══ DATA RECORDS ══

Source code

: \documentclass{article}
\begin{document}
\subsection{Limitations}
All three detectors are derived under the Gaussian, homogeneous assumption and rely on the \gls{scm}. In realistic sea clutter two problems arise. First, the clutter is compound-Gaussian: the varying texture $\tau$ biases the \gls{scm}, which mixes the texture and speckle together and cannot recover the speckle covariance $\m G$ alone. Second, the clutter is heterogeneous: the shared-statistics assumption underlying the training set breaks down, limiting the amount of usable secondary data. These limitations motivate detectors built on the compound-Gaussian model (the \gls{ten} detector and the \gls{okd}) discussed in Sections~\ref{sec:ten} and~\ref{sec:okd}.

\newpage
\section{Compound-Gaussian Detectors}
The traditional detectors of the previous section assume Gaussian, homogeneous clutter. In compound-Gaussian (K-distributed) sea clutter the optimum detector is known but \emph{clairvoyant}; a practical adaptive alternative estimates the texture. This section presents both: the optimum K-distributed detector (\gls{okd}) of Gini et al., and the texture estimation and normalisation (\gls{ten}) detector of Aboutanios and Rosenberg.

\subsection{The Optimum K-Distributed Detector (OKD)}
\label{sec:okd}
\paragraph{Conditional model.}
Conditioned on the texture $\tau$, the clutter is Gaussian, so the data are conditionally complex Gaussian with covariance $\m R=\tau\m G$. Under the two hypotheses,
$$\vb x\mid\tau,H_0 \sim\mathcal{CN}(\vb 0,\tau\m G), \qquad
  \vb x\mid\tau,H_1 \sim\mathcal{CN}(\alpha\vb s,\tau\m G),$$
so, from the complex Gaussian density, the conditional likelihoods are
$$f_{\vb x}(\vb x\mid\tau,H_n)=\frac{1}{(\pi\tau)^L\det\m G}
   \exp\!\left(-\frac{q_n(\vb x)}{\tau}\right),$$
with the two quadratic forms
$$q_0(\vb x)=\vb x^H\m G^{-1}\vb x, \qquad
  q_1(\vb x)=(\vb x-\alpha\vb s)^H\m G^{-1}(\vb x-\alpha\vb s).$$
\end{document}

═══
══ DATA RECORDS ══

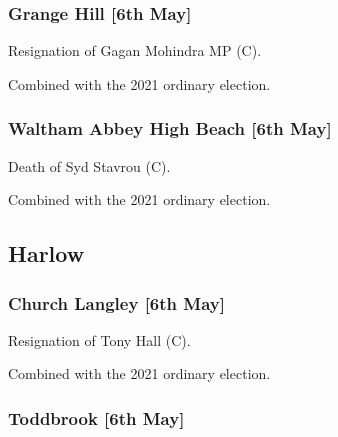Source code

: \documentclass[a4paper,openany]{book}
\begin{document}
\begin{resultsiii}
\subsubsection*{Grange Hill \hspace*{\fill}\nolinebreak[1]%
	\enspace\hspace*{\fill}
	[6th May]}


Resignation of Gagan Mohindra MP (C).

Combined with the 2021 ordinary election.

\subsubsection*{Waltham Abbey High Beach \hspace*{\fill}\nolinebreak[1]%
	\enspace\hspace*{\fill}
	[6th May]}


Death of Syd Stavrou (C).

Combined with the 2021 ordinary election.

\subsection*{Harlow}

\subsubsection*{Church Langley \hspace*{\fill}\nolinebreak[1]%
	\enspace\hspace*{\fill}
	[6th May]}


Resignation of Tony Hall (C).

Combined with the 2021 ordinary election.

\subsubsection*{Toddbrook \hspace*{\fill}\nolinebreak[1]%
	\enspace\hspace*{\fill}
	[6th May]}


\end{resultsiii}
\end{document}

═══

EXERCISE OBJECTIVE:
Every line of the records containing the word "alpha" must appear in the answer.

EXERCISE SOLUTION:
  \vb x\mid\tau,H_1 \sim\mathcal{CN}(\alpha\vb s,\tau\m G),$$
  q_1(\vb x)=(\vb x-\alpha\vb s)^H\m G^{-1}(\vb x-\alpha\vb s).$$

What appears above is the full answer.